What to do: Your response to the data below should hold nothing except the lines from the one containing "about 8.5~kg/h: eight" down to the one containing "There are a", reproduced exactly and without pictures.

Material provided:
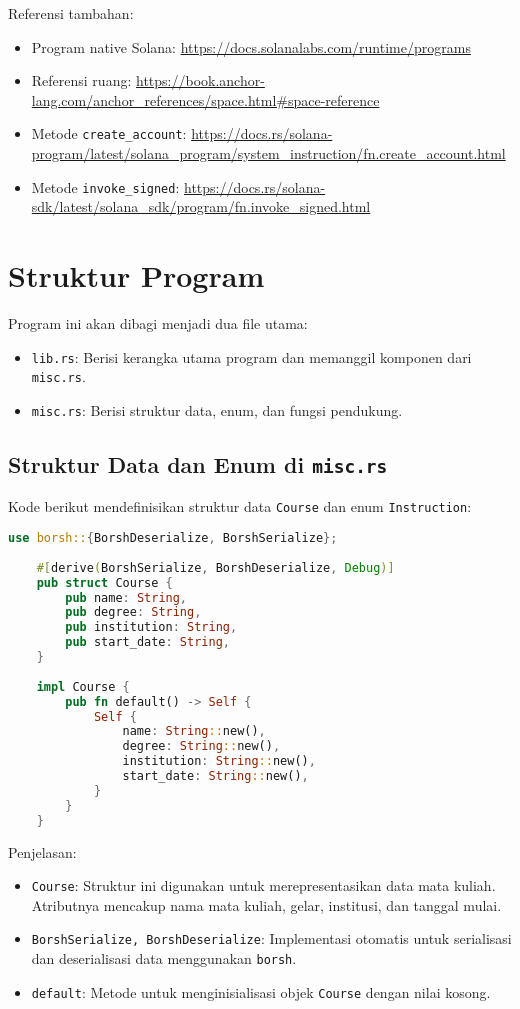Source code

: Referensi tambahan:
\begin{itemize}
	\item Program native Solana: \url{https://docs.solanalabs.com/runtime/programs}
	\item Referensi ruang: \url{https://book.anchor-lang.com/anchor_references/space.html#space-reference}
	\item Metode \texttt{create\_account}: \url{https://docs.rs/solana-program/latest/solana_program/system_instruction/fn.create_account.html}
	\item Metode \texttt{invoke\_signed}: \url{https://docs.rs/solana-sdk/latest/solana_sdk/program/fn.invoke_signed.html}
\end{itemize}

\section{Struktur Program}
Program ini akan dibagi menjadi dua file utama:
\begin{itemize}
	\item \texttt{lib.rs}: Berisi kerangka utama program dan memanggil komponen dari \texttt{misc.rs}.
	\item \texttt{misc.rs}: Berisi struktur data, enum, dan fungsi pendukung.
\end{itemize}

\subsection{Struktur Data dan Enum di \texttt{misc.rs}}
Kode berikut mendefinisikan struktur data \texttt{Course} dan enum \texttt{Instruction}:

\begin{lstlisting}[language=Rust]
	use borsh::{BorshDeserialize, BorshSerialize};
	
	#[derive(BorshSerialize, BorshDeserialize, Debug)]
	pub struct Course {
		pub name: String,
		pub degree: String,
		pub institution: String,
		pub start_date: String,
	}
	
	impl Course {
		pub fn default() -> Self {
			Self {
				name: String::new(),
				degree: String::new(),
				institution: String::new(),
				start_date: String::new(),
			}
		}
	}
\end{lstlisting}

Penjelasan:
\begin{itemize}
	\item \texttt{Course}: Struktur ini digunakan untuk merepresentasikan data mata kuliah. Atributnya mencakup nama mata kuliah, gelar, institusi, dan tanggal mulai.
	\item \texttt{BorshSerialize, BorshDeserialize}: Implementasi otomatis untuk serialisasi dan deserialisasi data menggunakan \texttt{borsh}.
	\item \texttt{default}: Metode untuk menginisialisasi objek \texttt{Course} dengan nilai kosong.
\end{itemize}

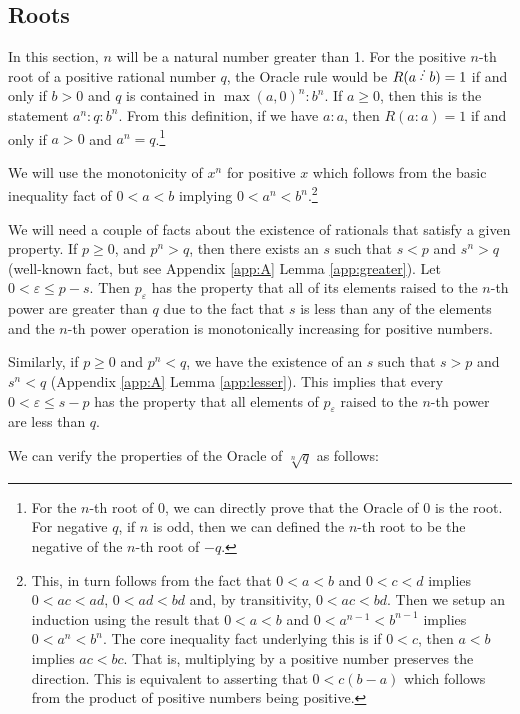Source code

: \documentclass[12pt]{article}
\begin{document}
\subsection{Roots}\label{sec:roots}

In this section, $n$ will be a natural number greater than 1. For the positive $n$-th root of a positive rational number $q$, the Oracle rule would be $R(a\lte b) = 1$ if and only if $b> 0$ and $q$ is contained in $\max(a,0)^n:b^n$. If $a\geq 0$, then this is the statement $a^n:q:b^n$. From this definition, if we have $a:a$, then $R(a:a) = 1$ if and only if $a>0$ and $a^n = q$.\footnote{For the $n$-th root of $0$, we can directly prove that the Oracle of 0 is the root. For negative $q$, if $n$ is odd, then we can defined the $n$-th root to be the negative of the $n$-th root of $-q$.}

We will use the monotonicity of $x^n$ for positive $x$ which follows from the basic inequality fact of $ 0 < a < b$ implying $0 < a^n < b^n$.\footnote{This, in turn follows from the fact that $0<a<b$ and $0<c<d$ implies $0<ac<ad$, $0<ad<bd$ and, by transitivity, $0<ac<bd$. Then we setup an induction using the result that $0 < a<b$ and $0 < a^{n-1} < b^{n-1}$ implies $0 < a^n < b^n$. The core inequality fact underlying this is if $0<c$, then $a<b$ implies $ac < bc$. That is, multiplying by a positive number preserves the direction. This is equivalent to asserting that $0 < c (b-a)$ which follows from the product of positive numbers being positive.}

We will need a couple of facts about the existence of rationals that satisfy a given property. If $p \geq 0$, and $p^n > q$, then there exists an $s$ such that $s<p$ and $s^n > q$ (well-known fact, but see Appendix \ref{app:A} Lemma \ref{app:greater}). Let $0 < \varepsilon \leq p-s$. Then $p_\varepsilon$ has the property that all of its elements raised to the $n$-th power are greater than $q$ due to the fact that $s$ is less than any of the elements and the $n$-th power operation is monotonically increasing for positive numbers. 

Similarly, if $p \geq 0$ and $p^n < q$, we have the existence of an $s$ such that $s > p$ and $s^n < q$ (Appendix \ref{app:A} Lemma \ref{app:lesser}). This implies that every $0 < \varepsilon \leq s-p$ has the property that all elements of $p_\varepsilon$ raised to the $n$-th power are less than $q$. 

We can verify the properties of the Oracle of $\sqrt[n]{q}$ as follows: 
\end{document}

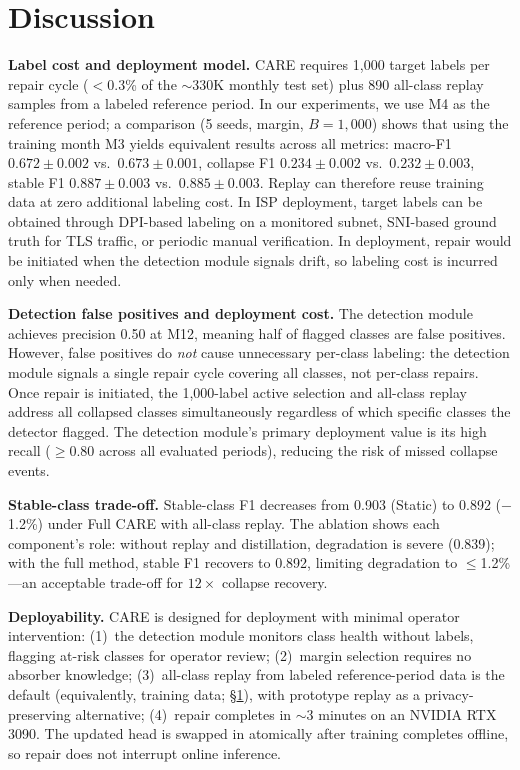 \documentclass[journal]{IEEEtran}
\newcommand{\ours}{CARE}  %
\begin{document}
\section{Discussion}
\label{sec:discussion}

\textbf{Label cost and deployment model.}
\ours{} requires 1{,}000 target labels per repair cycle ($<$0.3\% of the ${\sim}$330K monthly test set) plus 890 all-class replay samples from a labeled reference period.
In our experiments, we use M4 as the reference period; a comparison (5 seeds, margin, $B{=}1{,}000$) shows that using the training month M3 yields equivalent results across all metrics: macro-F1 $0.672{\pm}0.002$ vs.\ $0.673{\pm}0.001$, collapse F1 $0.234{\pm}0.002$ vs.\ $0.232{\pm}0.003$, stable F1 $0.887{\pm}0.003$ vs.\ $0.885{\pm}0.003$.
Replay can therefore reuse training data at zero additional labeling cost.
In ISP deployment, target labels can be obtained through DPI-based labeling on a monitored subnet, SNI-based ground truth for TLS traffic, or periodic manual verification.
In deployment, repair would be initiated when the detection module signals drift, so labeling cost is incurred only when needed.

\textbf{Detection false positives and deployment cost.}
The detection module achieves precision 0.50 at M12, meaning half of flagged classes are false positives.
However, false positives do \textit{not} cause unnecessary per-class labeling: the detection module signals a single repair cycle covering all classes, not per-class repairs.
Once repair is initiated, the 1{,}000-label active selection and all-class replay address all collapsed classes simultaneously regardless of which specific classes the detector flagged.
The detection module's primary deployment value is its high recall ($\geq$0.80 across all evaluated periods), reducing the risk of missed collapse events.

\textbf{Stable-class trade-off.}
Stable-class F1 decreases from 0.903 (Static) to 0.892 ($-$1.2\%) under Full \ours{} with all-class replay.
The ablation shows each component's role: without replay and distillation, degradation is severe (0.839); with the full method, stable F1 recovers to 0.892, limiting degradation to ${\leq}$1.2\%---an acceptable trade-off for $12{\times}$ collapse recovery.

\textbf{Deployability.}
\ours{} is designed for deployment with minimal operator intervention:
(1)~the detection module monitors class health without labels, flagging at-risk classes for operator review;
(2)~margin selection requires no absorber knowledge;
(3)~all-class replay from labeled reference-period data is the default (equivalently, training data; \S\ref{sec:discussion}), with prototype replay as a privacy-preserving alternative;
(4)~repair completes in ${\sim}$3 minutes on an NVIDIA RTX 3090.
The updated head is swapped in atomically after training completes offline, so repair does not interrupt online inference.
\end{document}
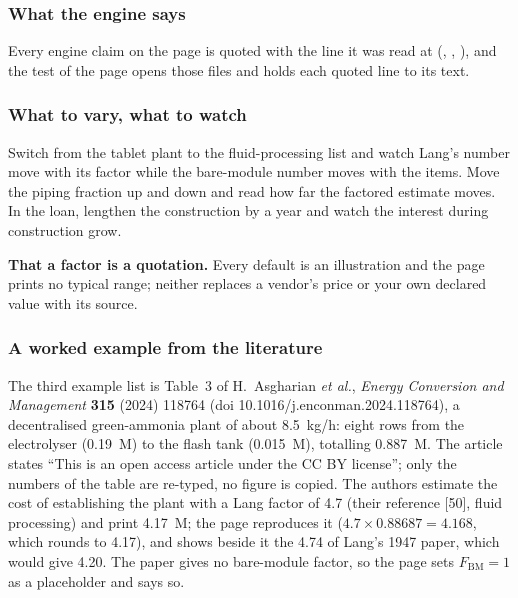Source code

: \documentclass[11pt,a4paper]{article}
\begin{document}
\subsubsection*{What the engine says}

Every engine claim on the page is quoted with the line it was read at
(, , ), and the
test of the page opens those files and holds each quoted line to its text.

\subsubsection*{What to vary, what to watch}

\begin{tryit}
Switch from the tablet plant to the fluid-processing list and watch Lang's
number move with its factor while the bare-module number moves with the
items.  Move the piping fraction up and down and read how far the factored
estimate moves.  In the loan, lengthen the construction by
a year and watch the interest during construction grow.
\end{tryit}

\begin{pitfall}
\textbf{That a factor is a quotation.}  Every default is an illustration and
the page prints no typical range; neither replaces a vendor's price or your
own declared value with its source.
\end{pitfall}

\subsubsection*{A worked example from the literature}

The third example list is Table~3 of H.~Asgharian \emph{et al.},
\emph{Energy Conversion and Management} \textbf{315} (2024) 118764
(doi 10.1016/j.enconman.2024.118764), a decentralised green-ammonia plant of
about 8.5~kg/h: eight rows from the electrolyser (0.19~M\texteuro) to the
flash tank (0.015~M\texteuro), totalling 0.887~M\texteuro.  The article states
``This is an open access article under the CC BY license''; only the numbers
of the table are re-typed, no figure is copied.  The authors estimate the
cost of establishing the plant with a Lang factor of 4.7 (their reference
[50], fluid processing) and print 4.17~M\texteuro; the page reproduces it
($4.7\times0.88687=4.168$, which rounds to 4.17), and shows beside it the
4.74 of Lang's 1947 paper, which would give 4.20.  The paper gives no
bare-module factor, so the page sets $F_{\mathrm{BM}}=1$ as a placeholder
and says so.
\end{document}
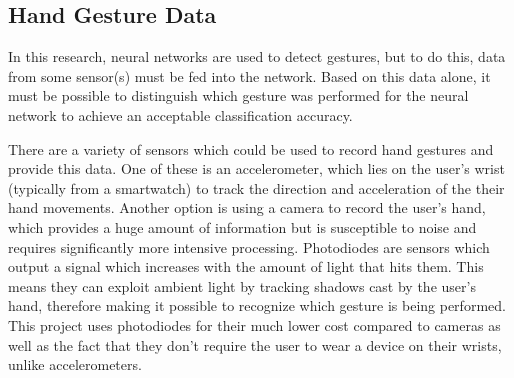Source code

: \subsection{Hand Gesture Data}\label{subsec:hand-gesture-data}
In this research, neural networks are used to detect gestures, but to do this, data from some sensor(s) must be fed into the network.
Based on this data alone, it must be possible to distinguish which gesture was performed for the neural network to achieve an acceptable classification accuracy.

There are a variety of sensors which could be used to record hand gestures and provide this data.
One of these is an accelerometer, which lies on the user's wrist (typically from a smartwatch) to track the direction and acceleration of the their hand movements.
Another option is using a camera to record the user's hand, which provides a huge amount of information but is susceptible to noise and requires significantly more intensive processing.
Photodiodes are sensors which output a signal which increases with the amount of light that hits them.
This means they can exploit ambient light by tracking shadows cast by the user's hand, therefore making it possible to recognize which gesture is being performed.
This project uses photodiodes for their much lower cost compared to cameras as well as the fact that they don't require the user to wear a device on their wrists, unlike accelerometers.
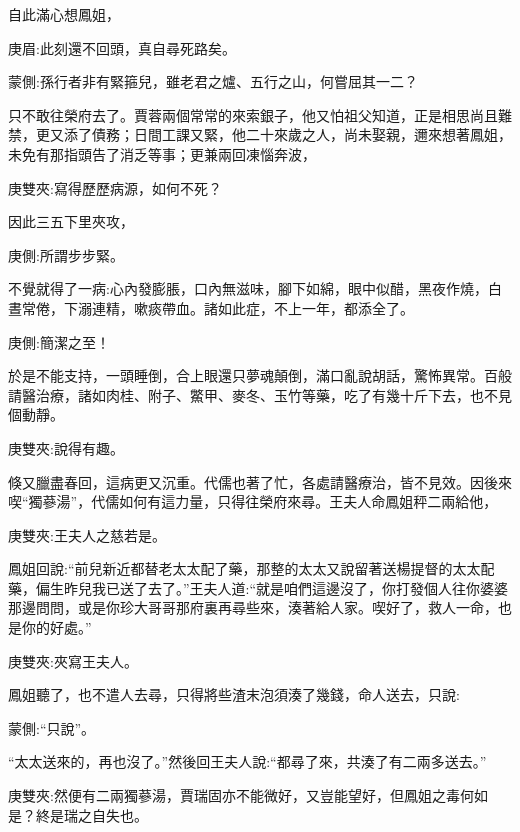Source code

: \begin{parag}
    自此滿心想鳳姐，\begin{note}庚眉:此刻還不回頭，真自尋死路矣。\end{note}\begin{note}蒙側:孫行者非有緊箍兒，雖老君之爐、五行之山，何嘗屈其一二？\end{note}只不敢往榮府去了。賈蓉兩個常常的來索銀子，他又怕祖父知道，正是相思尚且難禁，更又添了債務；日間工課又緊，他二十來歲之人，尚未娶親，邇來想著鳳姐，未免有那指頭告了消乏等事；更兼兩回凍惱奔波，\begin{note}庚雙夾:寫得歷歷病源，如何不死？\end{note}因此三五下里夾攻，\begin{note}庚側:所謂步步緊。\end{note}不覺就得了一病:心內發膨脹，口內無滋味，腳下如綿，眼中似醋，黑夜作燒，白晝常倦，下溺連精，嗽痰帶血。諸如此症，不上一年，都添全了。\begin{note}庚側:簡潔之至！\end{note}於是不能支持，一頭睡倒，合上眼還只夢魂顛倒，滿口亂說胡話，驚怖異常。百般請醫治療，諸如肉桂、附子、鱉甲、麥冬、玉竹等藥，吃了有幾十斤下去，也不見個動靜。\begin{note}庚雙夾:說得有趣。\end{note}
\end{parag}


\begin{parag}
    倏又臘盡春回，這病更又沉重。代儒也著了忙，各處請醫療治，皆不見效。因後來喫“獨蔘湯”，代儒如何有這力量，只得往榮府來尋。王夫人命鳳姐秤二兩給他，\begin{note}庚雙夾:王夫人之慈若是。\end{note}鳳姐回說:“前兒新近都替老太太配了藥，那整的太太又說留著送楊提督的太太配藥，偏生昨兒我已送了去了。”王夫人道:“就是咱們這邊沒了，你打發個人往你婆婆那邊問問，或是你珍大哥哥那府裏再尋些來，湊著給人家。喫好了，救人一命，也是你的好處。”\begin{note}庚雙夾:夾寫王夫人。\end{note}鳳姐聽了，也不遣人去尋，只得將些渣末泡須湊了幾錢，命人送去，只說:\begin{note}蒙側:“只說”。\end{note}“太太送來的，再也沒了。”然後回王夫人說:“都尋了來，共湊了有二兩多送去。”\begin{note}庚雙夾:然便有二兩獨蔘湯，賈瑞固亦不能微好，又豈能望好，但鳳姐之毒何如是？終是瑞之自失也。\end{note}
\end{parag}


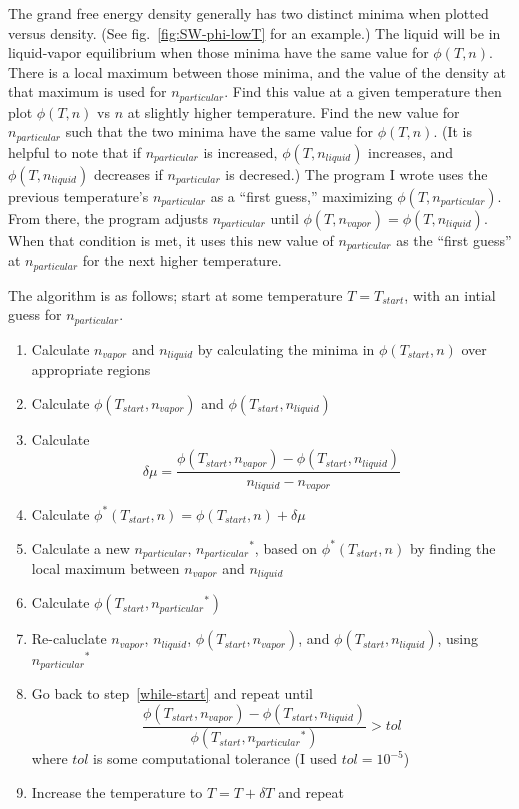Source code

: \documentclass[letterpaper,twocolumn,amsmath,amssymb,prb]{revtex4-1}
\newcommand{\npart}{\ensuremath{n_{particular}}}
\newcommand{\nliq}{\ensuremath{n_{liquid}}}
\newcommand{\nvap}{\ensuremath{n_{vapor}}}
\newcommand{\1}{\ensuremath{\textbf{r}_1}}
\newcommand{\2}{\ensuremath{\textbf{r}_2}}
\begin{document}
The grand free energy density generally has two distinct minima when
plotted versus density. (See fig.~\ref{fig:SW-phi-lowT} for an example.) The liquid will be in liquid-vapor equilibrium
when those minima have the same value for $\phi(T,n)$. There is a local
maximum between those minima, and the value of the density at that
maximum is used for $\npart$. Find this value at a given temperature
then plot $\phi(T,n)$ vs $n$ at slightly higher temperature. Find the new
value for $\npart$ such that the two minima have the same value for
$\phi(T,n)$. (It is helpful to note that if $\npart$ is increased,
$\phi(T,\nliq)$ increases, and $\phi(T,\nliq)$ decreases if $\npart$ is
decresed.) The program I wrote uses the previous
temperature's $\npart$ as a ``first guess,'' maximizing
$\phi(T,\npart)$. From there, the program adjusts $\npart$
until $\phi(T,\nvap) = \phi(T,\nliq)$. When that condition is met, it
uses this new value of $\npart$ as the ``first guess'' at $\npart$ for the next
higher temperature.

The algorithm is as follows; start at some temperature $T=T_{start}$, with an intial guess for $\npart$.
\begin{enumerate}
  \item Calculate $\nvap$ and $\nliq$ by calculating the minima in $\phi(T_{start},n)$ over appropriate regions
  \item Calculate $\phi(T_{start},\nvap)$ and $\phi(T_{start},\nliq)$ \label{while-start}
  \item Calculate \[\delta\mu = \frac{\phi(T_{start},\nvap) - \phi(T_{start},\nliq)}{\nliq - \nvap}\]
  \item Calculate $\phi^*(T_{start},n) = \phi(T_{start},n) + \delta\mu$
  \item Calculate a new $\npart$, $\npart^*$, based on $\phi^*(T_{start},n)$ by finding the local maximum between $\nvap$ and $\nliq$
  \item Calculate $\phi(T_{start},\npart^*)$
  \item Re-caluclate $\nvap$, $\nliq$, $\phi(T_{start},\nvap)$, and $\phi(T_{start},\nliq)$, using $\npart^*$
  \item Go back to step~\ref{while-start} and repeat until \[ \frac{\phi(T_{start},\nvap) - \phi(T_{start},\nliq)}{\phi(T_{start},\npart^*)} > tol  \] where $tol$ is some computational tolerance (I used $tol=10^{-5}$)
  \item Increase the temperature to $T = T + \delta T$ and repeat
\end{enumerate}
\end{document}
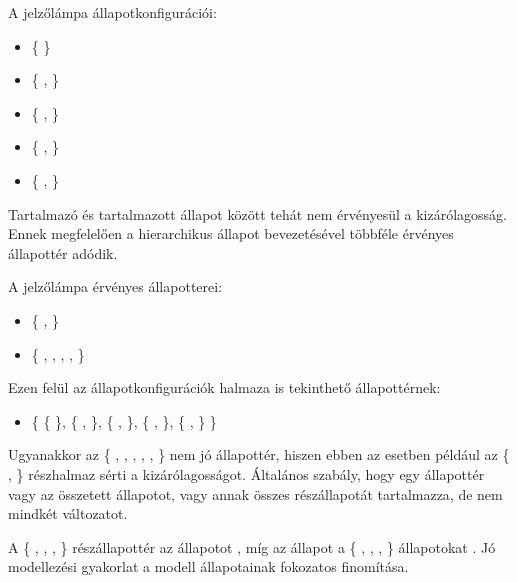 \begin{pelda}
A jelzőlámpa állapotkonfigurációi:

\begin{itemize}
\item \{  \}
\item \{ ,  \}
\item \{ ,  \}
\item \{ ,  \}
\item \{ ,  \}
\end{itemize}
\end{pelda}

Tartalmazó és tartalmazott állapot között tehát nem érvényesül a kizárólagosság. Ennek megfelelően a hierarchikus állapot bevezetésével többféle érvényes állapottér adódik.

\begin{pelda}
A jelzőlámpa érvényes állapotterei:

\begin{itemize}
	\item  \{ ,  \}
	\item  \{ , , , ,  \}
\end{itemize}

Ezen felül az állapotkonfigurációk halmaza is tekinthető állapottérnek:

\begin{itemize}
	\item \{ \{  \}, \{ ,  \}, \{ ,  \}, \{ ,  \}, \{ ,  \} \}
\end{itemize}

Ugyanakkor az \{ , , , , ,  \} nem jó állapottér, hiszen ebben az esetben például az \{ ,  \} részhalmaz sérti a kizárólagosságot. Általános szabály, hogy egy állapottér vagy az összetett állapotot, vagy annak összes részállapotát tartalmazza, de nem mindkét változatot.
\end{pelda}

A \{ , , ,  \} részállapottér az  állapotot , míg az  állapot a \{ , , ,  \} állapotokat . Jó modellezési gyakorlat a modell állapotainak fokozatos finomítása.

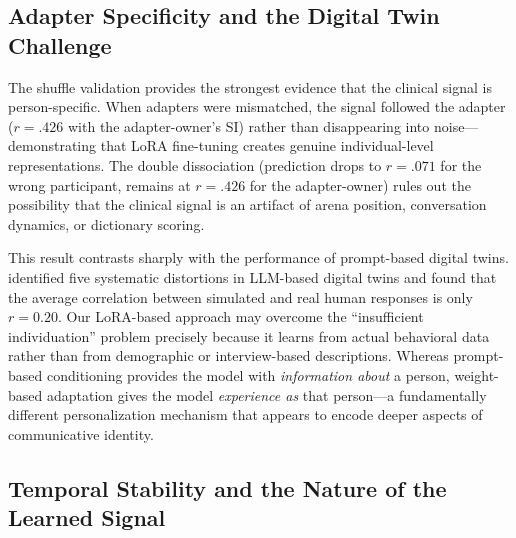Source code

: \documentclass[review,12pt,authoryear]{elsarticle}
\begin{document}
\subsection{Adapter Specificity and the Digital Twin Challenge}

The shuffle validation provides the strongest evidence that the clinical signal is person-specific. When adapters were mismatched, the signal followed the adapter ($r = .426$ with the adapter-owner's SI) rather than disappearing into noise---demonstrating that LoRA fine-tuning creates genuine individual-level representations. The double dissociation (prediction drops to $r = .071$ for the wrong participant, remains at $r = .426$ for the adapter-owner) rules out the possibility that the clinical signal is an artifact of arena position, conversation dynamics, or dictionary scoring.

This result contrasts sharply with the performance of prompt-based digital twins. \citet{peng2025funhouse} identified five systematic distortions in LLM-based digital twins and found that the average correlation between simulated and real human responses is only $r = 0.20$. Our LoRA-based approach may overcome the ``insufficient individuation'' problem precisely because it learns from actual behavioral data rather than from demographic or interview-based descriptions. Whereas prompt-based conditioning provides the model with \textit{information about} a person, weight-based adaptation gives the model \textit{experience as} that person---a fundamentally different personalization mechanism that appears to encode deeper aspects of communicative identity.

\subsection{Temporal Stability and the Nature of the Learned Signal}

\end{document}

Solution to the problem:
about 8.5~kg/h: eight rows from the electrolyser (0.19~M\texteuro) to the
flash tank (0.015~M\texteuro), totalling 0.887~M\texteuro.  The article states
``This is an open access article under the CC BY license''; only the numbers
of the table are re-typed, no figure is copied.  The authors estimate the
cost of establishing the plant with a Lang factor of 4.7 (their reference
[50], fluid processing) and print 4.17~M\texteuro; the page reproduces it
($4.7\times0.88687=4.168$, which rounds to 4.17), and shows beside it the
4.74 of Lang's 1947 paper, which would give 4.20.  The paper gives no
bare-module factor, so the page sets $F_{\mathrm{BM}}=1$ as a placeholder
and says so.
\end{document}
Source code

: \subsection{Hand Gesture Data}\label{subsec:hand-gesture-data}
In this research, neural networks are used to detect gestures, but to do this, data from some sensor(s) must be fed into the network.
Based on this data alone, it must be possible to distinguish which gesture was performed for the neural network to achieve an acceptable classification accuracy.

There are a variety of sensors which could be used to record hand gestures and provide this data.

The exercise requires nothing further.